Thursday, September 28, 2006

al Queda's looking for a few good martyrs

On the 20-minute tape, al-Masri also called for experts in the fields of "chemistry, physics, electronics, media and all other sciences — especially nuclear scientists and explosives experts" to join his group's holy war against the West.

"We are in dire need of you," he said. "The field of jihad (holy war) can satisfy your scientific ambitions, and the large American bases (in Iraq) are good places to test your unconventional weapons, whether biological or dirty, as they call them." (Houston Chronicle)

Interesting how their recruiting sales pitch sounds so similar to our military's. I mean, "satisfy your scientific ambitions"? With al Queda? Who knew such opportunities existed? Do they also offer scholarships?

I wonder if al Queda runs ridiculous recruitment commercials on TV the same way the US Army does. Like, showing an al Queda fighter coming home, and his father proudly commenting on how the son looked him in the eye and shook his hand for the first time.
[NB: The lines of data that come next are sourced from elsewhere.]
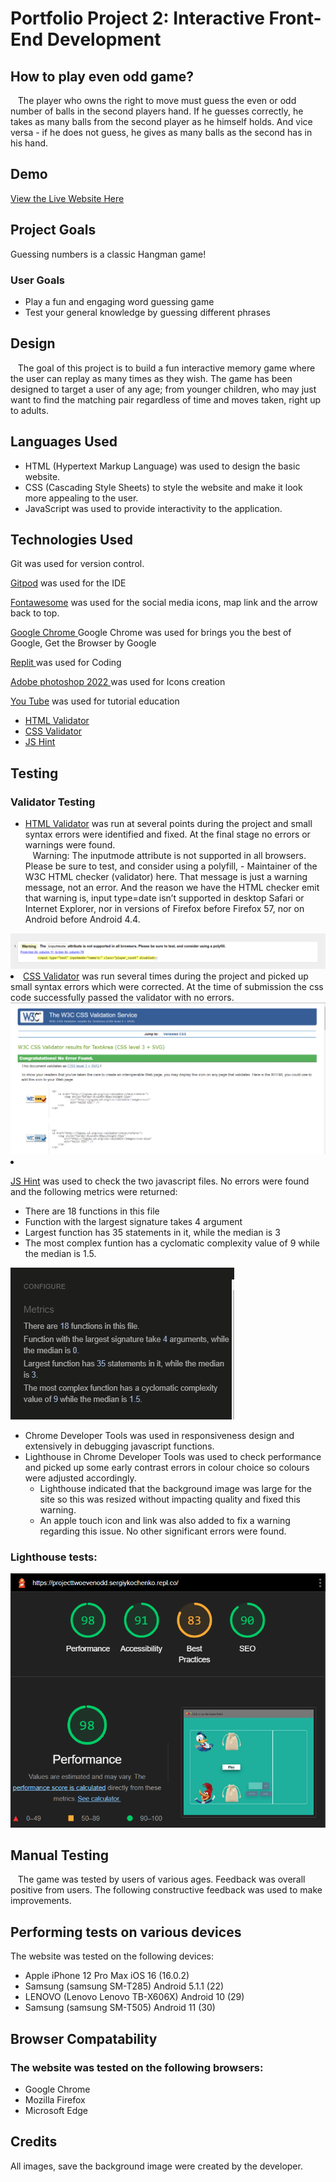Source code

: 
<p dir="auto"><h1>Portfolio Project 2: Interactive Front-End Development</h1></p>
<h2>How to play even odd game?</h2>
<p dir="auto">&nbsp;&nbsp;&nbsp;The player who owns the right to move must guess the even or odd number of balls in the second players hand. If he guesses correctly, he takes as many balls from the second player as he himself holds. And vice versa - if he does not guess, he gives as many balls as the second has in his hand.</p>
<h2>Demo</h2>
<a href="https://sergiykochenko.github.io/ProjectTwo/" rel="nofollow">View the Live Website Here</a>

<h2>Project Goals</h2>
<p dir="auto">Guessing numbers is a classic Hangman game!</p>
<h3>User Goals</h3>
<ul dir="auto">
<li>Play a fun and engaging word guessing game</li>
<li>Test your general knowledge by guessing different phrases</li>
</ul>





<h2>Design</h2>
<p dir="auto">&nbsp;&nbsp;&nbsp;The goal of this project is to build a fun interactive memory game where the user can replay as many times as they wish. The game has been designed to target a user of any age; from younger children, who may just want to find the matching pair regardless of time and moves taken, right up to adults.</p>
<h2>Languages Used</h2>
<ul dir="auto">
<li>HTML (Hypertext Markup Language) was used to design the basic website.</li>
<li>CSS (Cascading Style Sheets) to style the website and make it look more appealing to the user.</li>
<li>JavaScript was used to provide interactivity to the application.</li>
</ul>
<h2>Technologies Used</h2>
<p dir="auto">Git was used for version control.</p>
<p dir="auto"><a href="https://www.gitpod.io/" rel="nofollow">Gitpod</a> was used for the IDE</p>
<p dir="auto"><a href="https://fontawesome.com" rel="nofollow">Fontawesome</a> was used for the social media icons, map link and the arrow back to top.</p>
<p dir="auto"><a href="https://www.google.com/intl/eu/chrome/" rel="nofollow">Google Chrome </a> Google Chrome was used for brings you the best of Google, Get the Browser by Google</p>
<p dir="auto"><a href="https://replit.com/" rel="nofollow">Replit </a> was used for Coding</p>
<p dir="auto"><a href="https://helpx.adobe.com/photoshop/using/whats-new.html" rel="nofollow">Adobe photoshop 2022 </a> was used for Icons creation</p>
<p dir="auto"><a href="https://www.youtube.com/" rel="nofollow">You Tube</a> was used for tutorial education</p>


<ul dir="auto">
<li><a href="https://validator.w3.org/" rel="nofollow">HTML Validator</a></li>
<li><a href="https://validator.w3.org/" rel="nofollow">CSS Validator</a></li>
<li><a href="https://jshint.com/" rel="nofollow">JS Hint</a></li>
</ul>
<h2>Testing</h2>
<h3>Validator Testing</h3>
<ul dir="auto">
<li><a href="https://validator.w3.org/" rel="nofollow">HTML Validator</a> was run at several points during the project and small syntax errors were identified and fixed. At the final stage no errors or warnings were found.
<br>
  &nbsp;&nbsp;&nbsp;Warning: The inputmode attribute is not supported in all browsers. Please be sure to test, and consider using a polyfill, - Maintainer of the W3C HTML checker (validator) here. That message is just a warning message, not an error. And the reason we have the HTML checker emit that warning is, input type=date isn’t supported in desktop Safari or Internet Explorer, nor in versions of Firefox before Firefox 57, nor on Android before Android 4.4.
</li>
</ul>
<img src="img/html-validator.png" alt="alt-text" style="max-width: 100%;">
<li><a href="https://jigsaw.w3.org/" rel="nofollow">CSS Validator</a> was run several times during the project and picked up small syntax errors which were corrected. At the time of submission the css code successfully passed the validator with no errors.</li>
<img src="img/css-validator.png" alt="alt-text" style="max-width: 100%;">
<li>
<p dir="auto"><a href="https://jshint.com/" rel="nofollow">JS Hint</a> was used to check the two javascript files. No errors were found and the following metrics were returned:</p>
<ul dir="auto">
<li>There are 18 functions in this file</li>
<li>Function with the largest signature takes 4 argument</li>
<li>Largest function has 35 statements in it, while the median is 3</li>
<li>The most complex funtion has a cyclomatic complexity value of 9 while the median is 1.5.</li>
</ul>
</li>
<img src="img/jshint.png" alt="alt-text" style="max-width: 100%;">
<ul dir="auto">
<li>Chrome Developer Tools was used in responsiveness design and extensively in debugging javascript functions.</li>
<li>Lighthouse in Chrome Developer Tools was used to check performance and picked up some early contrast errors in colour choice so colours were adjusted accordingly.
<ul dir="auto">
<li>Lighthouse indicated that the background image was large for the site so this was resized without impacting quality and fixed this warning.</li>
<li>An apple touch icon and link was also added to fix a warning regarding this issue. No other significant errors were found.</li>
</ul>
</li>
</ul>
<h3>Lighthouse tests:</h3>
<img src="img/lighthouse.png" alt="alt-text" style="max-width: 100%;">
<h2>Manual Testing</h2>
<p dir="auto">&nbsp;&nbsp;&nbsp;The game was tested by users of various ages. Feedback was overall positive from users. The following constructive feedback was used to make improvements.</p>
<h2>Performing tests on various devices</h2>
<p dir="auto">The website was tested on the following devices:</p>
<ul dir="auto">
<li>Apple iPhone 12 Pro Max iOS 16 (16.0.2)</li>
<li>Samsung (samsung SM-T285) Android 5.1.1 (22)</li>
<li>LENOVO (Lenovo Lenovo TB-X606X) Android 10 (29)</li>
<li>Samsung (samsung SM-T505) Android 11 (30)</li>
</ul>
<h2>Browser Compatability</h2>
<h3>The website was tested on the following browsers:</h3>
<ul dir="auto">
<li>Google Chrome</li>
<li>Mozilla Firefox</li>
<li>Microsoft Edge</li>
</ul>
<h2>Credits</h2>
<p dir="auto">All images, save the background image were created by the developer.</p>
Or an al Queda terrorist meeting up with a bunch of his pals and explaining how he's been working with explosives. Then the friends ask, "Wait, couldn't you have done that here?" and the terrorist flashes back to how he helped make bombs for suicide bombers. Then he shakes his head and says, "No. Not really."
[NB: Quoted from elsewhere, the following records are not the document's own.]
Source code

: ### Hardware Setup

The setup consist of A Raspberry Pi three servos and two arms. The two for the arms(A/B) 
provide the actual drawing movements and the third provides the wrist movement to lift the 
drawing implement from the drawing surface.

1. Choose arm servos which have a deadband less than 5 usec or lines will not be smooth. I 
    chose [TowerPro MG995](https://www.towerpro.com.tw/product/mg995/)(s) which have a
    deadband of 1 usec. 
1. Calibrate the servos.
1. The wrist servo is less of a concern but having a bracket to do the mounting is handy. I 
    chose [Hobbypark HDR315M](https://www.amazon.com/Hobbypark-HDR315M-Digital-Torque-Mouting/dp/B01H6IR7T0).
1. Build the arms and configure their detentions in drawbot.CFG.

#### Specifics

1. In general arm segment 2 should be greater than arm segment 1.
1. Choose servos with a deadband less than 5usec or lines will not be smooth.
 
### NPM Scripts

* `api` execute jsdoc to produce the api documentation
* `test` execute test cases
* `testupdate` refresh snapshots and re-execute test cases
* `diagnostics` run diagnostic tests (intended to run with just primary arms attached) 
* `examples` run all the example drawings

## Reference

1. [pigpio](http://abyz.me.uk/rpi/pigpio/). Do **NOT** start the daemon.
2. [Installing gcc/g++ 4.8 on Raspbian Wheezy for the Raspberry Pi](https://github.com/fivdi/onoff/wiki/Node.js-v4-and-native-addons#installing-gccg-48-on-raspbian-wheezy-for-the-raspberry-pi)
Or like that one really stupid commercial that used to air years ago, where the guy faces off against a bad CGI dragon, pulls out a sword, and is magically transformed into a marine. Only in al Queda's case, I guess instead of a longsword, it would be a scimitar, and instead of a dragon, it would be a bad Jewish caricature.

Anyway, instead of opening military bases in Iraq, we should think about opening labs. Not ones that would give them access to anything dangerous, mind you. Nothing involving deadly diseases or fissionable materials. But something that will allow Iraqis with scientific ambitions to focus them on something other than killing Americans.
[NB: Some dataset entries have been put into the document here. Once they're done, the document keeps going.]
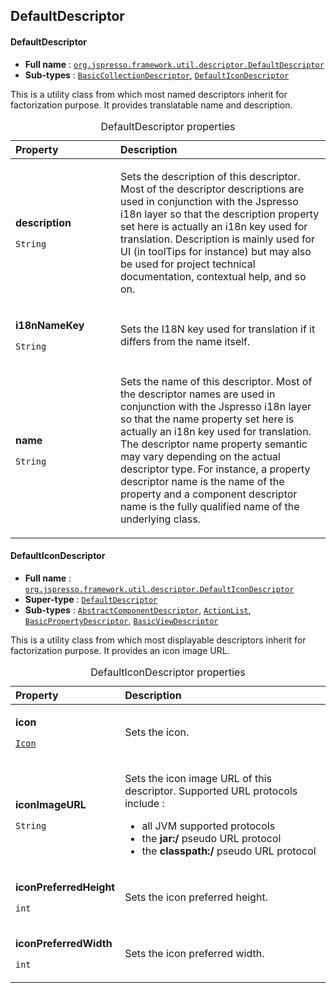 ## DefaultDescriptor

#### <a name="org.jspresso.framework.util.descriptor.DefaultDescriptor"></a>DefaultDescriptor

+ **Full name** : [`org.jspresso.framework.util.descriptor.DefaultDescriptor`](http://www.jspresso.org/external/maven-site/apidocs/org/jspresso/framework/util/descriptor/DefaultDescriptor.html)
+ **Sub-types** : [`BasicCollectionDescriptor`](#org.jspresso.framework.model.descriptor.basic.BasicCollectionDescriptor), [`DefaultIconDescriptor`](#org.jspresso.framework.util.descriptor.DefaultIconDescriptor)



This is a utility class from which most named descriptors inherit for
 factorization purpose. It provides translatable name and description.



<table>
<caption>DefaultDescriptor properties</caption>
<colgroup>
<col width="33%" />
<col width="66%" />
</colgroup>
<thead>
<tr class="header">
<th align="left">Property</th>
<th align="left">Description</th>
</tr>
</thead>
<tbody>
<tr class="odd">
<td align="left"><p><strong>description</strong></p><p><code>String</code></p></td>
<td><p>Sets the description of this descriptor. Most of the descriptor
 descriptions are used in conjunction with the Jspresso i18n layer so that
 the description property set here is actually an i18n key used for
 translation. Description is mainly used for UI (in toolTips for instance)
 but may also be used for project technical documentation, contextual help,
 and so on.</p></td>
</tr>
<tr class="even">
<td align="left"><p><strong>i18nNameKey</strong></p><p><code>String</code></p></td>
<td><p>Sets the I18N key used for translation if it differs from the name itself.</p></td>
</tr>
<tr class="odd">
<td align="left"><p><strong>name</strong></p><p><code>String</code></p></td>
<td><p>Sets the name of this descriptor. Most of the descriptor names are used in
 conjunction with the Jspresso i18n layer so that the name property set here
 is actually an i18n key used for translation. The descriptor name property
 semantic may vary depending on the actual descriptor type. For instance, a
 property descriptor name is the name of the property and a component
 descriptor name is the fully qualified name of the underlying class.</p></td>
</tr>
</tbody>
</table>


#### <a name="org.jspresso.framework.util.descriptor.DefaultIconDescriptor"></a>DefaultIconDescriptor

+ **Full name** : [`org.jspresso.framework.util.descriptor.DefaultIconDescriptor`](http://www.jspresso.org/external/maven-site/apidocs/org/jspresso/framework/util/descriptor/DefaultIconDescriptor.html)
+ **Super-type** : [`DefaultDescriptor`](#org.jspresso.framework.util.descriptor.DefaultDescriptor)
+ **Sub-types** : [`AbstractComponentDescriptor`](#org.jspresso.framework.model.descriptor.basic.AbstractComponentDescriptor), [`ActionList`](#org.jspresso.framework.view.action.ActionList), [`BasicPropertyDescriptor`](#org.jspresso.framework.model.descriptor.basic.BasicPropertyDescriptor), [`BasicViewDescriptor`](#org.jspresso.framework.view.descriptor.basic.BasicViewDescriptor)



This is a utility class from which most displayable descriptors inherit for
 factorization purpose. It provides an icon image URL.



<table>
<caption>DefaultIconDescriptor properties</caption>
<colgroup>
<col width="33%" />
<col width="66%" />
</colgroup>
<thead>
<tr class="header">
<th align="left">Property</th>
<th align="left">Description</th>
</tr>
</thead>
<tbody>
<tr class="odd">
<td align="left"><p><strong>icon</strong></p><p><code><a href="http://www.jspresso.org/external/maven-site/apidocs/org/jspresso/framework/util/gui/Icon.html">Icon</a></code></p></td>
<td><p>Sets the icon.</p></td>
</tr>
<tr class="even">
<td align="left"><p><strong>iconImageURL</strong></p><p><code>String</code></p></td>
<td><p>Sets the icon image URL of this descriptor. Supported URL protocols include
 :
 <ul>
 <li>all JVM supported protocols</li>
 <li>the <b>jar:/</b> pseudo URL protocol</li>
 <li>the <b>classpath:/</b> pseudo URL protocol</li>
 </ul></p></td>
</tr>
<tr class="odd">
<td align="left"><p><strong>iconPreferredHeight</strong></p><p><code>int</code></p></td>
<td><p>Sets the icon preferred height.</p></td>
</tr>
<tr class="even">
<td align="left"><p><strong>iconPreferredWidth</strong></p><p><code>int</code></p></td>
<td><p>Sets the icon preferred width.</p></td>
</tr>
</tbody>
</table>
Like diet soda. I mean, seriously, it's 2006. Fifty years ago, people thought we'd have jet packs and moon cities by now. Shouldn't we at least have a diet soda that tastes exactly like a regular one? Let's let all these Iraqi Einsteins help out with that.

2 comments:

Anonymous said...

That Coke Zero stuff is pretty close; as a sedentary, overweight customer service drone that stuff is pretty much my bread and butter.

Anonymous said...

The aspartane sweetener will fry your thyroid. . . at least it did mine.